Early reflections and other effects
Sometimes, applying an Effect per voice is too heavy, but applying it as a send Effect on a shared bus is too broad to be useful. What you would really like to do is create an instance of a bus for each sound emitter game object on which you can apply your Effect. Specialization may take place downstream of the sub-mix, or not, if perhaps your plug-in takes care of it. Wwise Reflect employs this strategy and leverages the 3D bus architecture in Wwise to generate a unique set of early reflections for each sound emitter. The early reflections are spatialized inside of the Reflect plug-in, relative to the listener’s position.
Clustering sounds to reduce overhead
You have a vehicle sound that is made up of a significant number of component sounds that are driven by a complex RTPC system. The components originate from different physical locations around the vehicle, so you use individual game object for sound emitters. However, it is costly to apply Effects and spatialization per individual emitter, so you want to do this only when the listener is suitably close by.

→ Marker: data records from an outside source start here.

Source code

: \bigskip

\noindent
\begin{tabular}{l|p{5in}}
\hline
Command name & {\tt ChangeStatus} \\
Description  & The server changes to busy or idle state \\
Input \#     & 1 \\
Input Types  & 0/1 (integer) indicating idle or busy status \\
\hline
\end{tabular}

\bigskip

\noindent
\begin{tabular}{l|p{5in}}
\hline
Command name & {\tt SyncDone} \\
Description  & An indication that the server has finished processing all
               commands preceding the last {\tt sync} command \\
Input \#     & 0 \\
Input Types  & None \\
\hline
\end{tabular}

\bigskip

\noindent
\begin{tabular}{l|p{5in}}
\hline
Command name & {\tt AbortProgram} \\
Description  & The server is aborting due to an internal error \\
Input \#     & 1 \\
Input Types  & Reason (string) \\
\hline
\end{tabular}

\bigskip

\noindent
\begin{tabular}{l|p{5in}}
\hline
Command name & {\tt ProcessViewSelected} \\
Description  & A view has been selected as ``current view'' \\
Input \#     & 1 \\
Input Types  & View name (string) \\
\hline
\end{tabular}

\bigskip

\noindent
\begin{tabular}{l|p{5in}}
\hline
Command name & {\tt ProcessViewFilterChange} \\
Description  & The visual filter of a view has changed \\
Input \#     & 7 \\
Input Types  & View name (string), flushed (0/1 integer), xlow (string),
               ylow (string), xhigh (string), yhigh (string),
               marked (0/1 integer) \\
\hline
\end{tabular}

If the listener is far enough away that they won’t notice subtle changes in angle, you want to mix all the sounds together first, before applying processing and spatialization to the entire group of sounds. The 3D bus architecture in Wwise enables this flexibility.
Comments
Bradley Gurwin
February 01, 2021 at 04:17 pm
Hi Nathan! Just discovering the concept of 3D Buses in Wwise from this article, and I'm finding it super interesting. I have to admit that I'm struggling to re-engineer your example, and was wondering if you'd be willing to go more in depth on how you used the API SetListener and SetGameObjectAuxSendValues. Some code examples in C# would be awesome. I'm trying to build this in Unity, and I've struggled with figuring out game-defined aux sends on previous projects. Thank you!
Richard Westbrook
January 30, 2023 at 10:13 am
Hi, I have a que, "The microphone has the loudspeaker as a listener." Why is that?